What is this Hilbert space? Is it the complex Hilbert space of wavefunctionals spanned by using the spinor-field configurations as the basis vectors?
I know that the wavefunctional space carries a representation of the commutator quantisation $$[\phi (x), \pi (y) ]=i\delta (x-y) .$$ But does the wavefunctional space carry a representation of the anti-commutator quantisation?
If the wavefunctional space isn't the right one, then we could also define this Hilbert space using a representation of $$\{ a_r(p_1), a_s^{\dagger} (p_2) \}=\delta ^r_s\delta (p_1-p_2).$$ The representation of this is well-known : four basis vectors $|0\rangle _r$ and $|1\rangle _r$ at each $p$, with $r=1, 2$
Is this all that's known about the Hilbert space of the quantised spinor field? Is there no analogue of the wavefunctional space here?

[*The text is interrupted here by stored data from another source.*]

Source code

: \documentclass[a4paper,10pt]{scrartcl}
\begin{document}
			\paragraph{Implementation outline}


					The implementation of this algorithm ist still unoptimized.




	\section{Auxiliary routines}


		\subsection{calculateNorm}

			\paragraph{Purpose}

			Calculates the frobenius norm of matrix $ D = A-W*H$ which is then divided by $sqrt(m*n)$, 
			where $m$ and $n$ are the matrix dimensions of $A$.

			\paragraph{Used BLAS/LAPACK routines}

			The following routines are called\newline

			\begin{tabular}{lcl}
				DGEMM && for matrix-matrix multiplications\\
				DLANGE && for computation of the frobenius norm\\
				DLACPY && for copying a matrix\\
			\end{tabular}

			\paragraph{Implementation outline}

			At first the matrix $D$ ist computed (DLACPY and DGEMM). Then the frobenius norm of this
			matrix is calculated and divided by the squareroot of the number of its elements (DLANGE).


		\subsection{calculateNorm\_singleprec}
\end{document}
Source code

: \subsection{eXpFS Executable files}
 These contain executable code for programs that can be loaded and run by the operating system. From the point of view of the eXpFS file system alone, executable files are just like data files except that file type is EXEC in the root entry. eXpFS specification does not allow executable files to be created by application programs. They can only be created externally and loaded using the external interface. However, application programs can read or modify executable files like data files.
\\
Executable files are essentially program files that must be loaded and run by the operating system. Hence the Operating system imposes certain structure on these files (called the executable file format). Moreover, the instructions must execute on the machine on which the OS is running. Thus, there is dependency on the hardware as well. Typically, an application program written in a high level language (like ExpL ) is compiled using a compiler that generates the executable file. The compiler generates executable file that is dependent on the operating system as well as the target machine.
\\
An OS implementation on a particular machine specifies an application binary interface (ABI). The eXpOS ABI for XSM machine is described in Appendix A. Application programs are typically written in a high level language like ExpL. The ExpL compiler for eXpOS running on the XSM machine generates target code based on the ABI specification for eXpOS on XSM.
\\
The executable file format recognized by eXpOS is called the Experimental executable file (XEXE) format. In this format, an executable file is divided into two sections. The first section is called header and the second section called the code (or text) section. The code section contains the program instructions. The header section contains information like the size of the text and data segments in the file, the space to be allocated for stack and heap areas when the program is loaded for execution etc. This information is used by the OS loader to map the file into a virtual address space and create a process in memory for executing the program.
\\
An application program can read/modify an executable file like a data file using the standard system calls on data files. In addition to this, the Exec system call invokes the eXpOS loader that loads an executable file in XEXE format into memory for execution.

Also, are we working with some-sort of generalised Hilbert space which allows for Grassman number coefficients of the basis vectors?
If yes, why are we doing this? In elementary linear algbera, it is proved that complex numbers are sufficient to solve the eigenvalue problem of any operator. Then why are we generalising the notion of a complex Hilbert space? Is this not against a postulate of quantum mechanics?